La collezione del Risorgimento Spadolini fu anche un grande collezionista di cimeli, soprattutto legati al Risorgimento italiano, che raccolse e collocò nelle vetrine del primo piano della villa, oggetti delle tipologie più disparate e di varie datazioni che si ricollegano o sono appartenuti ad alcuni personaggi e realtà storiche: da Napoleone a Re Vittorie Emanuele II, passando per Mazzini, Garibaldi, Cavour, Pio IX, tanto che alcune stanze della sua abitazione sono un vero e proprio museo del Risorgimento.

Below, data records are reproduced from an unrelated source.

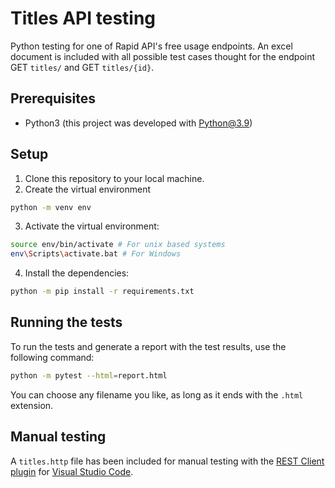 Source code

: # Titles API testing

Python testing for one of Rapid API's free usage endpoints.
An excel document is included with all possible test cases thought for the endpoint GET `titles/` and GET `titles/{id}`.

## Prerequisites
* Python3 (this project was developed with Python@3.9)

## Setup

1. Clone this repository to your local machine.
2. Create the virtual environment
``` bash
python -m venv env
```
3. Activate the virtual environment:
```bash
source env/bin/activate # For unix based systems
env\Scripts\activate.bat # For Windows
```
4. Install the dependencies:
```bash
python -m pip install -r requirements.txt
```

## Running the tests
To run the tests and generate a report with the test results, use the following command:
```bash
python -m pytest --html=report.html
```
You can choose any filename you like, as long as it ends with the `.html` extension.

## Manual testing
A `titles.http` file has been included for manual testing with the [REST Client plugin](https://marketplace.visualstudio.com/items?itemName=humao.rest-client) for [Visual Studio Code](https://code.visualstudio.com/). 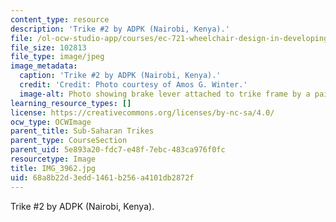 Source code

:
 ```yaml
---
content_type: resource
description: 'Trike #2 by ADPK (Nairobi, Kenya).'
file: /ol-ocw-studio-app/courses/ec-721-wheelchair-design-in-developing-countries-spring-2009/68a8b22d3edd1461b256a4101db2872f_IMG_3962.jpg
file_size: 102813
file_type: image/jpeg
image_metadata:
  caption: 'Trike #2 by ADPK (Nairobi, Kenya).'
  credit: 'Credit: Photo courtesy of Amos G. Winter.'
  image-alt: Photo showing brake lever attached to trike frame by a pair of s
learning_resource_types: []
license: https://creativecommons.org/licenses/by-nc-sa/4.0/
ocw_type: OCWImage
parent_title: Sub-Saharan Trikes
parent_type: CourseSection
parent_uid: 5e893a20-fdc7-e48f-7ebc-483ca976f0fc
resourcetype: Image
title: IMG_3962.jpg
uid: 68a8b22d-3edd-1461-b256-a4101db2872f
---
```

Trike #2 by ADPK (Nairobi, Kenya). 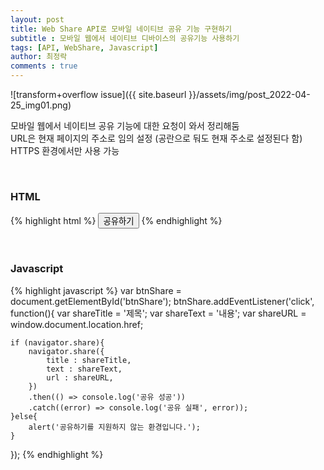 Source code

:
 ```yaml
---
layout: post
title: Web Share API로 모바일 네이티브 공유 기능 구현하기
subtitle : 모바일 웹에서 네이티브 디바이스의 공유기능 사용하기
tags: [API, WebShare, Javascript]
author: 최정락
comments : true
---
```


![transform+overflow issue]({{ site.baseurl }}/assets/img/post_2022-04-25_img01.png)

모바일 웹에서 네이티브 공유 기능에 대한 요청이 와서 정리해둠  
URL은 현재 페이지의 주소로 임의 설정 (공란으로 둬도 현재 주소로 설정된다 함)  
HTTPS 환경에서만 사용 가능


<br>

### HTML
{% highlight html %}
<button type="button" id="btnShare">공유하기</button>
{% endhighlight %}

<br>

### Javascript
{% highlight javascript %}
var btnShare = document.getElementById('btnShare');
btnShare.addEventListener('click', function(){
    var shareTitle = '제목';
    var shareText = '내용';
    var shareURL = window.document.location.href;
    
    if (navigator.share){
        navigator.share({
            title : shareTitle,
            text : shareText,
            url : shareURL,
        })
        .then(() => console.log('공유 성공'))
        .catch((error) => console.log('공유 실패', error));
    }else{
        alert('공유하기를 지원하지 않는 환경입니다.');	
    }
});
{% endhighlight %}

Il cimelio storicamente più interessante è il più antico tricolore italiano, risalente alla Repubblica Cisalpina del 1799, gli unici esemplari a banda stretta e lunga, a imitazione della bandiera francese, ancora esistenti. A parte alcuni pezzi più preziosi come ad esempio monete e medaglie in oro e argento, un vaso della manifattura di Sèvres risalente all’epoca di Napoleone III, piccoli gioielli in oro, un elmo della guardia civica granducale del 1848 perfettamente conservato con la coccarda tricolore originale, si tratta prevalentemente di oggetti di un valore materiale piuttosto modesto ma, appunto, di un grande valore storico-documentario. Il loro numero preciso è al momento difficilmente inquadrabile, data la mancanza di una catalogazione sistematica. Accanto a questi piccoli oggetti, spiccano i cimeli risorgimentali sempre conservati alla villa: oltre quelli già citati del fondo Zannetti, si contano la camicia garibaldina con relativo berretto del 1861-62, le due baionette della fine del Settecento, l’orologio a pendolo con l’effigie di Garibaldi.
La casa ed i suoi ospiti. Infine l’ultimo ambiente è dedicato agli oggetti, storicamente più recenti, ricevuti in dono dai suoi ospiti (su tutti quello dell’Imperatore del Giappone) o legati all'attività di politico di Spadolini. Le onorificenze e i doni ricevuti nel corso della sua carriera istituzionale da illustri personaggi della politica e della cultura: si va dalle medaglie ai diplomi di laurea honoris causa, dagli argenti ai vasi. Dai regali ufficiali di quando era Presidente del Consiglio (di Indira Gandhi, di Margaret Thatcher, di Ronald Reagan del presidente Greco Karamallis) alle vignette che lo ritraevano, come le tavole originali firmate da Giorgio Forattini, che lo disegnava rubicondo e senza vestiti.
Un ringraziamento particolare al Professor Cosimo Ceccuti presidente della Fondazione e alla nipote Giovanna Spadolini, che con passione ci hanno illustrato tutti gli ambienti dei quali sicuramente avrò dimenticato di citare qualcosa.